Supplementary material from Sperm cryopreservation reduces offspring growth

Sperm cryopreservation is routinely used in reproductive medicine, livestock production and wildlife management. Its effect on offspring performance is often assumed negligible, but this still remains to be confirmed in well-controlled within-subject experiments. We use a vertebrate model that allows to experimentally separate parental and environmental effects to test whether sperm cryopreservation influences offspring phenotype under stress and non-stress conditions, and whether such effects are male-specific. Wild brown trout (Salmo trutta) were stripped for their gametes, and a portion of each male's milt was cryopreserved. Then, 960 eggs were simultaneously fertilized with either non-cryopreserved or frozen-thawed semen and raised singly in the presence or absence of a pathogen.
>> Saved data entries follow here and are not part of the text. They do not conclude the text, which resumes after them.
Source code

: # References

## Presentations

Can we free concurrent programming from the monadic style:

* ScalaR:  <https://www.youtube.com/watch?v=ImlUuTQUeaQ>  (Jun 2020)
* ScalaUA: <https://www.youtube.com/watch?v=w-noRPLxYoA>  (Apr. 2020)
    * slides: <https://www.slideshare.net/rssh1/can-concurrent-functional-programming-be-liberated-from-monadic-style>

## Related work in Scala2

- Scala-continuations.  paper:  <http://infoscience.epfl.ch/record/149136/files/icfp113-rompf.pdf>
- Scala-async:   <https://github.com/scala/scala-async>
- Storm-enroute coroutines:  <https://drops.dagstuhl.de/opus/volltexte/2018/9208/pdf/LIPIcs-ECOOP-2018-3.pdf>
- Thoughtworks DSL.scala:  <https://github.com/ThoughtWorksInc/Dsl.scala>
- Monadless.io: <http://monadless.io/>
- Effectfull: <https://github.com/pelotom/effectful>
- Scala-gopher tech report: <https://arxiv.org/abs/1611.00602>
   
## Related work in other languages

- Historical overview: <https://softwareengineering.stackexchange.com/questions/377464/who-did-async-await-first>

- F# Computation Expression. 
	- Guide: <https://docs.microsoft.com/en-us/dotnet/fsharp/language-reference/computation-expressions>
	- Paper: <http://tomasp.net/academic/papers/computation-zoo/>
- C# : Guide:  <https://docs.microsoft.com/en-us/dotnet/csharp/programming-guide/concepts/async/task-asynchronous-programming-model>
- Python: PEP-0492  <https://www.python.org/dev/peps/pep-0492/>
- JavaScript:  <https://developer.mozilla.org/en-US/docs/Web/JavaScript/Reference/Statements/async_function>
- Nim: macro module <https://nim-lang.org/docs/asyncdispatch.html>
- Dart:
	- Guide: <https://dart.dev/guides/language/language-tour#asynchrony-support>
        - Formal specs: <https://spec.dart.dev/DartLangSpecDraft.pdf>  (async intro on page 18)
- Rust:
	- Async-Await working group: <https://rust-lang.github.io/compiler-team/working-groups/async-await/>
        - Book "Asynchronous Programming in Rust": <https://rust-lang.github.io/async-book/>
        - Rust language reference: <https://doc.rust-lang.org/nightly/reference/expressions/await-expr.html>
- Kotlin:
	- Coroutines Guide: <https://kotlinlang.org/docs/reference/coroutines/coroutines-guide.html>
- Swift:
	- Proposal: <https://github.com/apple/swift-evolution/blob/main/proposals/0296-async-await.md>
We found no significant effects of cryopreservation on fertilization rates, and no effects on growth, survival, nor pathogen resistance during the embryo stage. However, fertilization by cryopreserved sperm lead to significantly reduced larval growth after hatching. Males varied in genetic quality as determined from offspring performance, but effects of cryopreservation on larval growth were not male-specific. We conclude that cryopreservation causes a reduction in offspring growth that is easily overlooked because it only manifests itself at later developmental stages when many other factors affect growth and survival, too.